(Beginning of SUPPLIED MATERIAL)

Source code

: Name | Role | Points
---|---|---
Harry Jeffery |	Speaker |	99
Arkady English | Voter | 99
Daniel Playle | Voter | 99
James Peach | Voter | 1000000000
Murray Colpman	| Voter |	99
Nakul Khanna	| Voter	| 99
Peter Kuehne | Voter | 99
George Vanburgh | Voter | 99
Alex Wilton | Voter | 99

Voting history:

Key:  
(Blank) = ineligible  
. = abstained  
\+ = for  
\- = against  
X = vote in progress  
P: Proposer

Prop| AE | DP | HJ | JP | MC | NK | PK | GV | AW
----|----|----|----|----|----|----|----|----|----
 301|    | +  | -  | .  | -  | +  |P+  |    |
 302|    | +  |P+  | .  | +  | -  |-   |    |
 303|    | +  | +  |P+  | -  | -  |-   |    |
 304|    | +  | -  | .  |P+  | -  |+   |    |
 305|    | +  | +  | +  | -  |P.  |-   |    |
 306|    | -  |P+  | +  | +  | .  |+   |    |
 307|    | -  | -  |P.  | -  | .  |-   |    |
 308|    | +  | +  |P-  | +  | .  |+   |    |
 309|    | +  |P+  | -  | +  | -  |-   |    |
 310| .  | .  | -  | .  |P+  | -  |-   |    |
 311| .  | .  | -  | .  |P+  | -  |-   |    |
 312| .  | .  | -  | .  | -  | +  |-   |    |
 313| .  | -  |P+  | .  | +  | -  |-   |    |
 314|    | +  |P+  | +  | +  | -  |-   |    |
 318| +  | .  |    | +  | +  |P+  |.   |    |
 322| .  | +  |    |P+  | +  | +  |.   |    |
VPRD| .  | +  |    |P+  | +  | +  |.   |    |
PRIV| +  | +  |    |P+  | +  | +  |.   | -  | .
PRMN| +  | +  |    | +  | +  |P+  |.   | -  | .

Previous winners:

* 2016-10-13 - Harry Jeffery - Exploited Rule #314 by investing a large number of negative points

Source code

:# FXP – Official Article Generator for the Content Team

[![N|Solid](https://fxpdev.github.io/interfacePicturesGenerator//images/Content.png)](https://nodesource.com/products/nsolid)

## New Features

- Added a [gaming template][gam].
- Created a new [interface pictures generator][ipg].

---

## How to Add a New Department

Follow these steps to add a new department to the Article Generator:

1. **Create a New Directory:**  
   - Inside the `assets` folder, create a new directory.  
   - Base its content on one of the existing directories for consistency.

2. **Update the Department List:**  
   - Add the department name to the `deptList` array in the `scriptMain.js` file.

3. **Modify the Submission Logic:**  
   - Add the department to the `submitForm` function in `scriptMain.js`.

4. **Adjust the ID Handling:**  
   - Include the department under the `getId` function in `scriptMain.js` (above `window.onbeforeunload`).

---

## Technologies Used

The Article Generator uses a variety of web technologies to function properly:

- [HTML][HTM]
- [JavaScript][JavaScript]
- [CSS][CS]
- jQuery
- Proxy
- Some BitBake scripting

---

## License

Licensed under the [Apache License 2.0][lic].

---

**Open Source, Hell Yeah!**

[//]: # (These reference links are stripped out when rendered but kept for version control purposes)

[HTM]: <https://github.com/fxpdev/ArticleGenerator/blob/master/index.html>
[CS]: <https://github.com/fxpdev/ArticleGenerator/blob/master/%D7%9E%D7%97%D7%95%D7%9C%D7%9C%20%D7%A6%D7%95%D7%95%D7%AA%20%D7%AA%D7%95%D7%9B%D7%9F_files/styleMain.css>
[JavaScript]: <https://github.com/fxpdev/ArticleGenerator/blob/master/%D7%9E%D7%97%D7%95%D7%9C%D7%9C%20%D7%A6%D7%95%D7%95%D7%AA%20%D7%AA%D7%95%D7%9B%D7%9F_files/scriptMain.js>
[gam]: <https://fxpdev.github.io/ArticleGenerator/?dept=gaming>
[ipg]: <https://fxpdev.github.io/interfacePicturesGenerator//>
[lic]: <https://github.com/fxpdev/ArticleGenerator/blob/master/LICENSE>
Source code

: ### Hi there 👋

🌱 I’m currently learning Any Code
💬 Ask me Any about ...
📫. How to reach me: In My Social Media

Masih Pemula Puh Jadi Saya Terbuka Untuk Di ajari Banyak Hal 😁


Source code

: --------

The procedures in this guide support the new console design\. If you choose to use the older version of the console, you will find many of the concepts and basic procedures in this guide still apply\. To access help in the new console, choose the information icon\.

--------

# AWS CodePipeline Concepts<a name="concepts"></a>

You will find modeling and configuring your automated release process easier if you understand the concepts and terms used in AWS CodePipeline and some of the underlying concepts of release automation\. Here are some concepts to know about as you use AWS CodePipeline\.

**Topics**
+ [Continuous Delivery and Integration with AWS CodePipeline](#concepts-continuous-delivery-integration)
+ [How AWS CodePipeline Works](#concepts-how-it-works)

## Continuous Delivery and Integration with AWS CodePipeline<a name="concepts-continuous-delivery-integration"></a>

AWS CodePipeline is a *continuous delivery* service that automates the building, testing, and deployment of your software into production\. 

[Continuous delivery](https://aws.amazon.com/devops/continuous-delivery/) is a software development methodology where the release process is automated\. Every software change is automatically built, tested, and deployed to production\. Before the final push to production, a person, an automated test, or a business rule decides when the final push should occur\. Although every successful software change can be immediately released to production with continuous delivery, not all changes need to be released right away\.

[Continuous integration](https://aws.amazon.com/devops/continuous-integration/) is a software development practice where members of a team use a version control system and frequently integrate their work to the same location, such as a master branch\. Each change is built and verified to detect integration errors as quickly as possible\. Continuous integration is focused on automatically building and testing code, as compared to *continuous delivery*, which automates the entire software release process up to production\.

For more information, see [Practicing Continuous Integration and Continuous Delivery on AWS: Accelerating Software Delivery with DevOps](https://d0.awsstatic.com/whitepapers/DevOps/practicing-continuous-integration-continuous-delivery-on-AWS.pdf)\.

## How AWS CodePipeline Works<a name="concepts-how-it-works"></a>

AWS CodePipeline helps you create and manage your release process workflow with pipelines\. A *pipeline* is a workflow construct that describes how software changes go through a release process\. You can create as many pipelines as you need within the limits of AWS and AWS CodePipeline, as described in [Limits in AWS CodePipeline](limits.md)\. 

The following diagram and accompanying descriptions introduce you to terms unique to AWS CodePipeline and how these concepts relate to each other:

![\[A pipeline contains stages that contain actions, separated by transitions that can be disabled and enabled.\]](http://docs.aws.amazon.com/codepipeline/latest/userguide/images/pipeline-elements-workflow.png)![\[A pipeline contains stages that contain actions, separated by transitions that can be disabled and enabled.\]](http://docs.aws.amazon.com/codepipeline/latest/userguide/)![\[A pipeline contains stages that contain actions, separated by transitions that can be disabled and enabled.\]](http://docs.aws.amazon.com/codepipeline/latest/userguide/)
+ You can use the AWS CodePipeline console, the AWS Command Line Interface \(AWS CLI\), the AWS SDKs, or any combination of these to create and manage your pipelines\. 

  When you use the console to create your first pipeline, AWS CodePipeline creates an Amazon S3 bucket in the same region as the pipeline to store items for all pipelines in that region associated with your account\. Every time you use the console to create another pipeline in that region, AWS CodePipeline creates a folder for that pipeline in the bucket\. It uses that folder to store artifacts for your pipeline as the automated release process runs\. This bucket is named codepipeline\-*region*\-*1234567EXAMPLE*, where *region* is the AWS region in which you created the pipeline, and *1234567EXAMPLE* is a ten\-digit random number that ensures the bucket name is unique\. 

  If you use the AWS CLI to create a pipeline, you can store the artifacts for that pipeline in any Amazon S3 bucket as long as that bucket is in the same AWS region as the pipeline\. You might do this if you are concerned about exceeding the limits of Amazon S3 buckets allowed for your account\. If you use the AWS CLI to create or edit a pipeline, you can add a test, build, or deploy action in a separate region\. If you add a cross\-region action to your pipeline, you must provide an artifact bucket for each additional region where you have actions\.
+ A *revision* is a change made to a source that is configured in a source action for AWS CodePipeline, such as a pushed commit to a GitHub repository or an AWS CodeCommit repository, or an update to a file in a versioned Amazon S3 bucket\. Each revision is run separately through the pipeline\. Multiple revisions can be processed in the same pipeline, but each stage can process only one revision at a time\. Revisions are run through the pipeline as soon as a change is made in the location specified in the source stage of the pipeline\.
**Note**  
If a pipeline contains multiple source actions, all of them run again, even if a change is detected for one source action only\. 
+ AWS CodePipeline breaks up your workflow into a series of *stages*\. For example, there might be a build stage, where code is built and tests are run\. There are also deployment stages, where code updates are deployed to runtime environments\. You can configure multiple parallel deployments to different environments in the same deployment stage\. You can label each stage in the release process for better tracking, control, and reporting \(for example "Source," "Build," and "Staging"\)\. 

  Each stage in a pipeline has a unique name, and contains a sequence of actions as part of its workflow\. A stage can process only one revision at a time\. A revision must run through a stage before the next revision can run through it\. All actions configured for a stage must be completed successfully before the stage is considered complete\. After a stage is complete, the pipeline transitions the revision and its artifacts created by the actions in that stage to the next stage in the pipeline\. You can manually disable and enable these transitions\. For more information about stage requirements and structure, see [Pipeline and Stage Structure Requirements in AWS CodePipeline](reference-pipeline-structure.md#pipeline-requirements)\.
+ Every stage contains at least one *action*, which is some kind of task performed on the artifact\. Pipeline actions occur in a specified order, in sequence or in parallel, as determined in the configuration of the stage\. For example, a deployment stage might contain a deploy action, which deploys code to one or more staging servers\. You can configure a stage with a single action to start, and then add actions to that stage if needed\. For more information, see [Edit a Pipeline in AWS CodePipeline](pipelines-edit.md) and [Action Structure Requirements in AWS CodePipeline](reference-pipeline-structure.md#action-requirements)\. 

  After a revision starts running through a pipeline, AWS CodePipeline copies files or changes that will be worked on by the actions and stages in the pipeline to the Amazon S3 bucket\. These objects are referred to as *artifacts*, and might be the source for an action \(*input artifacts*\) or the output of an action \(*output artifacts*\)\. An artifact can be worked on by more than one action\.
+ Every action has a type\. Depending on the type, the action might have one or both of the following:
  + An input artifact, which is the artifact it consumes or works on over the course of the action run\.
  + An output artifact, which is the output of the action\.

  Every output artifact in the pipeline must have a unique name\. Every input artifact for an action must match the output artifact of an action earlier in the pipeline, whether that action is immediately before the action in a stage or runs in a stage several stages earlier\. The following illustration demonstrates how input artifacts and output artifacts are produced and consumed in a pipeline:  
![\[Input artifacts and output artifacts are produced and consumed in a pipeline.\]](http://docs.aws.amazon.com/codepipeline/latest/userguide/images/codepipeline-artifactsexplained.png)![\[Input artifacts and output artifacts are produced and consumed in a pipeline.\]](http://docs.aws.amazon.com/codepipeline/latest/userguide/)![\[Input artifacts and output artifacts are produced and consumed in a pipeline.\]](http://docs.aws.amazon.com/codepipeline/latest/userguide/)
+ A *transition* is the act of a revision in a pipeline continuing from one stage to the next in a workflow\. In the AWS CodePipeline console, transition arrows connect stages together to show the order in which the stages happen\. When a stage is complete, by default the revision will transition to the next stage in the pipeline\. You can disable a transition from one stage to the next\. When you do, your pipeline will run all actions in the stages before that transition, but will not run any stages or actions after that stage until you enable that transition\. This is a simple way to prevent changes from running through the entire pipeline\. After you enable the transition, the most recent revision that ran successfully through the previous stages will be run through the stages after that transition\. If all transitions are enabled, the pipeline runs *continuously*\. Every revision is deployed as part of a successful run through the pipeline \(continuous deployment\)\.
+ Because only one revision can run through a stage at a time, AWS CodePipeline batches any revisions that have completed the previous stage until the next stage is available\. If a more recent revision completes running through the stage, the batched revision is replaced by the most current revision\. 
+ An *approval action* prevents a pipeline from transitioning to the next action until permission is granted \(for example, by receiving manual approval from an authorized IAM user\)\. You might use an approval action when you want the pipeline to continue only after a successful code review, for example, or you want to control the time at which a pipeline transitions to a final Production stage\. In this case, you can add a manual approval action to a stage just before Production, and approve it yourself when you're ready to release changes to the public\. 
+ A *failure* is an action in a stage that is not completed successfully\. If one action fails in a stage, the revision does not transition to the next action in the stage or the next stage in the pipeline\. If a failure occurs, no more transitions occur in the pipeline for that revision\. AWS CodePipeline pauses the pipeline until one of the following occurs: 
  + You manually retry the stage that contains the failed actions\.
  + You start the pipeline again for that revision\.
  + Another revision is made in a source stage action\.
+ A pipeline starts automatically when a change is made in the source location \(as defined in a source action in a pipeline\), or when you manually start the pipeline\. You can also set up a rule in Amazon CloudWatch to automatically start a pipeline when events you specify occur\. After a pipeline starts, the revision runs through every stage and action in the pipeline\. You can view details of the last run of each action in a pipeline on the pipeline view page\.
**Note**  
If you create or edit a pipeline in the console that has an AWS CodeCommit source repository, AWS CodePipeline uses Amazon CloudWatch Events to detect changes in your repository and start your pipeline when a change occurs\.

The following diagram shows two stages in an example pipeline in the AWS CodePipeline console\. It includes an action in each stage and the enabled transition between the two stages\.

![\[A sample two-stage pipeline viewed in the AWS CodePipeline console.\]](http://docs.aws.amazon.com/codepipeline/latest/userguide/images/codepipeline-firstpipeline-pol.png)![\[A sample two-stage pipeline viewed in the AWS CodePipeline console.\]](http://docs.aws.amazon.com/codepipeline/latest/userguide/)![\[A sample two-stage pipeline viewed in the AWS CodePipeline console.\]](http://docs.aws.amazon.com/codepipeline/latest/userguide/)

(End of SUPPLIED MATERIAL)

## TASK REQUIREMENTS:
Transcribe, exactly and without additions, the lines of the records above, beginning with the line that contains "4. **Adjust the ID Handling:**" and ending with the line that contains "[//]: # (These", both included.

## EXPECTED ANSWER:
4. **Adjust the ID Handling:**  
   - Include the department under the `getId` function in `scriptMain.js` (above `window.onbeforeunload`).

---

## Technologies Used

The Article Generator uses a variety of web technologies to function properly:

- [HTML][HTM]
- [JavaScript][JavaScript]
- [CSS][CS]
- jQuery
- Proxy
- Some BitBake scripting

---

## License

Licensed under the [Apache License 2.0][lic].

---

**Open Source, Hell Yeah!**

[//]: # (These reference links are stripped out when rendered but kept for version control purposes)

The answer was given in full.